* [PATCH] kmemcheck: don't track pages allocated with interrupts disabled
@ 2008-06-07 14:32 Vegard Nossum
2008-06-07 17:12 ` Andi Kleen
0 siblings, 1 reply; 6+ messages in thread
From: Vegard Nossum @ 2008-06-07 14:32 UTC (permalink / raw)
To: Pekka Enberg, Ingo Molnar; +Cc: Andi Kleen, linux-kernel
Hi,
It seems that I was wrong regarding the set_memory_4k() approach. It seems
to only have worked because we were lucky. We may later reinstate the code
to disable PSE, but this time not unconditionally, perhaps with a config
option or boot-time option.
That a new page needs to be allocated with interrupts disabled is probably
rare enough that we can get away with this without losing too many pages
that could otherwise have been tracked.
Again, this is overall nicer than unconditionally disabling PSE, since
that incurs a much larger overhead in the case where kmemcheck is enabled
in the config but disabled by default. (Ingo, you previously indicated that
it would be nice if kernels could be configured in this way by default.)
Vegard
From: Vegard Nossum <vegardno@ben.ifi.uio.no>
Date: Sat, 7 Jun 2008 16:18:29 +0200
Subject: [PATCH] kmemcheck: don't track pages allocated with interrupts disabled
Because large physical pages need to be split to 4k-sized pages after
the slab page has been allocated, and this needs to flush the page
tables, we cannot track any pages that were allocated while interrupts
were disabled.
This fixes a boot crash that seems to depend on timing to appear.
Signed-off-by: Vegard Nossum <vegardno@ben.ifi.uio.no>
---
mm/kmemcheck.c | 8 ++++++++
1 files changed, 8 insertions(+), 0 deletions(-)
diff --git a/mm/kmemcheck.c b/mm/kmemcheck.c
index 4efdf1e..b337374 100644
--- a/mm/kmemcheck.c
+++ b/mm/kmemcheck.c
@@ -10,6 +10,14 @@ void kmemcheck_alloc_shadow(struct kmem_cache *s, gfp_t flags, int node,
int pages;
int i;
+ /*
+ * It's sad, but it's true. If interrupts are enabled while making
+ * this allocation, it means that we can't split the large page
+ * because it would require flushing the page tables.
+ */
+ if (irqs_disabled())
+ return;
+
pages = 1 << order;
/*
--
1.5.3.1
^ permalink raw reply related [flat|nested] 6+ messages in thread
* Re: [PATCH] kmemcheck: don't track pages allocated with interrupts disabled
2008-06-07 14:32 [PATCH] kmemcheck: don't track pages allocated with interrupts disabled Vegard Nossum
@ 2008-06-07 17:12 ` Andi Kleen
2008-06-07 18:15 ` Vegard Nossum
2008-06-07 18:18 ` Vegard Nossum
0 siblings, 2 replies; 6+ messages in thread
From: Andi Kleen @ 2008-06-07 17:12 UTC (permalink / raw)

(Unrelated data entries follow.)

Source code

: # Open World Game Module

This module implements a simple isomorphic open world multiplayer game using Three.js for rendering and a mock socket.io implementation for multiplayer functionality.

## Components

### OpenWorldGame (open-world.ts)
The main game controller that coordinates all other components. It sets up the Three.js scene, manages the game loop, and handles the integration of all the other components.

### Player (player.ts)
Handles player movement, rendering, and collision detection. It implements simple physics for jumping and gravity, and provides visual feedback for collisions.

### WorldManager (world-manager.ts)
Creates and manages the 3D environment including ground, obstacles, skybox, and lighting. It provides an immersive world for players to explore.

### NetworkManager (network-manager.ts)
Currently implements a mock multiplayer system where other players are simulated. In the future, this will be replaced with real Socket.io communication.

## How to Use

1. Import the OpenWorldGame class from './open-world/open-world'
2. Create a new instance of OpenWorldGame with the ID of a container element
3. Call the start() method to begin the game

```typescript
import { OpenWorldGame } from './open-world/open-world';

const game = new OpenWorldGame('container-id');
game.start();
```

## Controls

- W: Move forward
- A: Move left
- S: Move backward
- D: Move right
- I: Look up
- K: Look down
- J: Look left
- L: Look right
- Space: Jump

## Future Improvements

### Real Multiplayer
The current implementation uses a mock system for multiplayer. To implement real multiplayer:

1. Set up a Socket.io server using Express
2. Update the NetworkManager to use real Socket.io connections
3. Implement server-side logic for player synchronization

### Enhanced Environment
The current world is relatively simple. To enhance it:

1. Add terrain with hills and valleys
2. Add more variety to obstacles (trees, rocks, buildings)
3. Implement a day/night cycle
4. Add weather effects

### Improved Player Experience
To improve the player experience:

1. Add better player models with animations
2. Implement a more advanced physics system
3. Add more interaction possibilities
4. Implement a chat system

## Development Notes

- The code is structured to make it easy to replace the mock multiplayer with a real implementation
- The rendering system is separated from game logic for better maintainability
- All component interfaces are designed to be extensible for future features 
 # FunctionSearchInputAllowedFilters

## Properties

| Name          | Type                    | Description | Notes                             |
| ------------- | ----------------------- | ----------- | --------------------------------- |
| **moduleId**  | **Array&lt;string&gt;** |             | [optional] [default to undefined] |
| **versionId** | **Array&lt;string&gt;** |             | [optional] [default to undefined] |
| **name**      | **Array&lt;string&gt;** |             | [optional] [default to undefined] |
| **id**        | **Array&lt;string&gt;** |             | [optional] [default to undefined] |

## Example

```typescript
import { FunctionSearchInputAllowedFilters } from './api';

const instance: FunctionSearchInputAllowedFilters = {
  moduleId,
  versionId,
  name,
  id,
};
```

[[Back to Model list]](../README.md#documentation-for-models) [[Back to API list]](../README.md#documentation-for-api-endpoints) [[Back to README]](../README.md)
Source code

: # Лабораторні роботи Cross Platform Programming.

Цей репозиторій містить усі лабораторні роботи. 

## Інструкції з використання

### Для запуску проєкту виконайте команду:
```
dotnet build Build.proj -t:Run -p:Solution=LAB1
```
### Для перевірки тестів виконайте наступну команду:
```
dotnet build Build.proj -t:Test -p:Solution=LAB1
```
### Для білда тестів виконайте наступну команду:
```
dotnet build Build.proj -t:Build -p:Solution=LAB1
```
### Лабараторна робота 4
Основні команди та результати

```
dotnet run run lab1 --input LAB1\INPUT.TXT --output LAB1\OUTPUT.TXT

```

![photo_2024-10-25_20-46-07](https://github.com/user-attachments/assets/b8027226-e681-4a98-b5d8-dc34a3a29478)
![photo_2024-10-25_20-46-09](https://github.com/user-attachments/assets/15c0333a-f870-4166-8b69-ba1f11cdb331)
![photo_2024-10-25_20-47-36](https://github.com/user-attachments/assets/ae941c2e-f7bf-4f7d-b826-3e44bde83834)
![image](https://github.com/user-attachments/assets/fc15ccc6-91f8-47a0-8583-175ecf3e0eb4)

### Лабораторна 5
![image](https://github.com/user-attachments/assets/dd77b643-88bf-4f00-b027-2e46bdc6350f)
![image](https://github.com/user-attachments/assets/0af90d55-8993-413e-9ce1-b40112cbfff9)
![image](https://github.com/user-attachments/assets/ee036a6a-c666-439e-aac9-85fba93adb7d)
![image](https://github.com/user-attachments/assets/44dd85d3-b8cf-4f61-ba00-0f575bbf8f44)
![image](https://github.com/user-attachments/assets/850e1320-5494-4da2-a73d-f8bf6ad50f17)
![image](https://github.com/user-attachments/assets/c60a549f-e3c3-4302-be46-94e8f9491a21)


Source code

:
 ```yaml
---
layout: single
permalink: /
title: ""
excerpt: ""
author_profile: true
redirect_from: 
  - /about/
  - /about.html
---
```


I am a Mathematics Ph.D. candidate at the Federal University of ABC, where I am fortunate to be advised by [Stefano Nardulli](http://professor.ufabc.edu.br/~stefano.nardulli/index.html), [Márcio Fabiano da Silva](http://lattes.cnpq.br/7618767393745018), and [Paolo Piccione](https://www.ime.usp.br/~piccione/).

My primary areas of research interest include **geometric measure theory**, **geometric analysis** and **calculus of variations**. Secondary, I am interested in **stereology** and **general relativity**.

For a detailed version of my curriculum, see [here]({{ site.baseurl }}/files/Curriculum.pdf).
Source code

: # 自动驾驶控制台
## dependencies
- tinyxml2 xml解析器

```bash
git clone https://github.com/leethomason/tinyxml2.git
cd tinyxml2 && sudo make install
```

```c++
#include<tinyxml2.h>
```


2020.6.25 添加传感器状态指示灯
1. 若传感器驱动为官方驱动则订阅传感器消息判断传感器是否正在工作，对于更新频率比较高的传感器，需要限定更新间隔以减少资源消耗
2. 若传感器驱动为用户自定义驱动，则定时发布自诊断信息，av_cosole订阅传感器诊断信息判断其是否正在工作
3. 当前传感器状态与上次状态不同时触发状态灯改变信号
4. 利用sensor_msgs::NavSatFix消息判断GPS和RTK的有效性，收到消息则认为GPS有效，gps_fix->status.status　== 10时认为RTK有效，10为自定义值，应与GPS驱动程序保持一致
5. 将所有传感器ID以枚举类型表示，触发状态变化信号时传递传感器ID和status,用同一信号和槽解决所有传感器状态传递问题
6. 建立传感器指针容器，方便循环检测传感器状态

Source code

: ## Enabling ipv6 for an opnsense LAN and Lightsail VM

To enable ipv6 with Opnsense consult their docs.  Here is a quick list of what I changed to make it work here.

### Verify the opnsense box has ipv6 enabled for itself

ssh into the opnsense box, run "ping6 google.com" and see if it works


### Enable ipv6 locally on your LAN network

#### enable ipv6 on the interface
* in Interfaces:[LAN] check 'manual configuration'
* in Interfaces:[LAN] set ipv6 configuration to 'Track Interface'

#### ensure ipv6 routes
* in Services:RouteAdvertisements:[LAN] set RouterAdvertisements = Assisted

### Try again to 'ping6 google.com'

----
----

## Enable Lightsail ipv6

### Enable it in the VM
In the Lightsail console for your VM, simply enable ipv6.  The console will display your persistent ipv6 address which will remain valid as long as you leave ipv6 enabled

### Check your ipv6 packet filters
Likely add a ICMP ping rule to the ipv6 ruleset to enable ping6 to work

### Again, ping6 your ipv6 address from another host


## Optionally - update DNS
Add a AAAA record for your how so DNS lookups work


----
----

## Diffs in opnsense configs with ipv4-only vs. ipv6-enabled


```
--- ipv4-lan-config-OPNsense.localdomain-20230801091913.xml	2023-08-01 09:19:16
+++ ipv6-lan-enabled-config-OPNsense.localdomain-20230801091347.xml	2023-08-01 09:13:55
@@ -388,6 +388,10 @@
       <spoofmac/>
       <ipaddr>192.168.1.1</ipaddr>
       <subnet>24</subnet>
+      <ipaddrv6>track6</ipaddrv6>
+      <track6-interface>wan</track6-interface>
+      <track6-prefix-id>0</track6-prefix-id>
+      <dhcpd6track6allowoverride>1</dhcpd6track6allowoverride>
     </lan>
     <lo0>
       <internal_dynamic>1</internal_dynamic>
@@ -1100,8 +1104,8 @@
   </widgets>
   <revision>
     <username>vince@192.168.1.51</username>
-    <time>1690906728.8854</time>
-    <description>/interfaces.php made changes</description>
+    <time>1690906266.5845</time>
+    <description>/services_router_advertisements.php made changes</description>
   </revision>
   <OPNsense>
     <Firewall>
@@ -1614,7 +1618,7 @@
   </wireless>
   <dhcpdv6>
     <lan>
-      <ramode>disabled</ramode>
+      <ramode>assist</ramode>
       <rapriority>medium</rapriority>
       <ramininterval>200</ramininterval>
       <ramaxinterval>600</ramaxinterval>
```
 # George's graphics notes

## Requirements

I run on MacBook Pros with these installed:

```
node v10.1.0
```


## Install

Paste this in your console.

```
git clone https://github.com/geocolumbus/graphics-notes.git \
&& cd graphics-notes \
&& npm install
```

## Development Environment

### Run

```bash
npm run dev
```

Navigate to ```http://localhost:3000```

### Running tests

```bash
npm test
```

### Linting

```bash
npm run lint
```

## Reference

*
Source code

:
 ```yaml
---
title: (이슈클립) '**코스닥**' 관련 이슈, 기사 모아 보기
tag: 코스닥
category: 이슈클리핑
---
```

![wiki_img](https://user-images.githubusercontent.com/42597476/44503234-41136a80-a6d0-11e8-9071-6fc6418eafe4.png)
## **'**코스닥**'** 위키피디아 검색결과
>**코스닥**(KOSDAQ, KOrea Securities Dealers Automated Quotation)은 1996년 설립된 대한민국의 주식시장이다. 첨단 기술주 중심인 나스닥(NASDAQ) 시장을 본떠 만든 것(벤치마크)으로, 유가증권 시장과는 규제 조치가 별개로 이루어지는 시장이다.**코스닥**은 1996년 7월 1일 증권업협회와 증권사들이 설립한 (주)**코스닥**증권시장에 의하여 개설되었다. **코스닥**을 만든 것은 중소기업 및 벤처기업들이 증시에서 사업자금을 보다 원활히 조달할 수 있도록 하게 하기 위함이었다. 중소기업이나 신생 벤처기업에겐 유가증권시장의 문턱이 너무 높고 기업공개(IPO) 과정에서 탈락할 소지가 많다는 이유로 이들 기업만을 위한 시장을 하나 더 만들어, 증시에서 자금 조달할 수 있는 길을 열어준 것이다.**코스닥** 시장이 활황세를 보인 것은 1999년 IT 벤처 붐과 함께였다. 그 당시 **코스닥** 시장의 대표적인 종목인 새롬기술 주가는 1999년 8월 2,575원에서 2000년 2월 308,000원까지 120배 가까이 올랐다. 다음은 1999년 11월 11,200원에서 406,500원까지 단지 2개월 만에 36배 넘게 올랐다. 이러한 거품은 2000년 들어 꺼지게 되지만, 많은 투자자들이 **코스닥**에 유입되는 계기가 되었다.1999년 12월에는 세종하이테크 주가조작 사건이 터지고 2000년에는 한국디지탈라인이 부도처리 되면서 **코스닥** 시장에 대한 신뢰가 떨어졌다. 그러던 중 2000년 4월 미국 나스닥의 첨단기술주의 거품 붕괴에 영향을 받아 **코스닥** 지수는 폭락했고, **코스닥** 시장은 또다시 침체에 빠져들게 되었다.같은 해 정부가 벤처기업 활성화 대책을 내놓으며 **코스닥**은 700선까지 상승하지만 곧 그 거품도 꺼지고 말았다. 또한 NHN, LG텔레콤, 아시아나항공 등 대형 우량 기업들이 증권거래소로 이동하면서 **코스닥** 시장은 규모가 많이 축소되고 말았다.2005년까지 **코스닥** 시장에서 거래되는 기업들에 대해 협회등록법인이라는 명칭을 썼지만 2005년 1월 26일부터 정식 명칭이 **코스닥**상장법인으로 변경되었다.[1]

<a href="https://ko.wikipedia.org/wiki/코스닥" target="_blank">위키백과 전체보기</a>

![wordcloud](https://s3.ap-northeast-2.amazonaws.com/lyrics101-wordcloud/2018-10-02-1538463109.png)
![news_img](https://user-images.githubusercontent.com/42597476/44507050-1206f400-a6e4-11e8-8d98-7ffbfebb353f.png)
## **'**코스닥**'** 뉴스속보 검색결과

To: Vegard Nossum; +Cc: Pekka Enberg, Ingo Molnar, linux-kernel
Vegard Nossum wrote:
> It seems that I was wrong regarding the set_memory_4k() approach. It seems
> to only have worked because we were lucky.
You just put it in the wrong place I think.
> We may later reinstate the code
> to disable PSE, but this time not unconditionally, perhaps with a config
> option or boot-time option.
It would be kind of guaranteed (not sure 100%) together with
CONFOG_DEBUG_PAGEALLOC and Thomas' page table pool (the pool is ifdefed
on that)
But a far better solution is to just split all the pages in the system
with set_memory_4k() at boot time (and memory hot add time) when you
know you're not in interrupt context.
I believe that would be the right solution for DEBUG_PAGEALLOC too.
-Andi
^ permalink raw reply [flat|nested] 6+ messages in thread
* Re: [PATCH] kmemcheck: don't track pages allocated with interrupts disabled
2008-06-07 17:12 ` Andi Kleen
@ 2008-06-07 18:15 ` Vegard Nossum
2008-06-07 19:47 ` Andi Kleen
2008-06-07 18:18 ` Vegard Nossum
1 sibling, 1 reply; 6+ messages in thread
From: Vegard Nossum @ 2008-06-07 18:15 UTC (permalink / raw)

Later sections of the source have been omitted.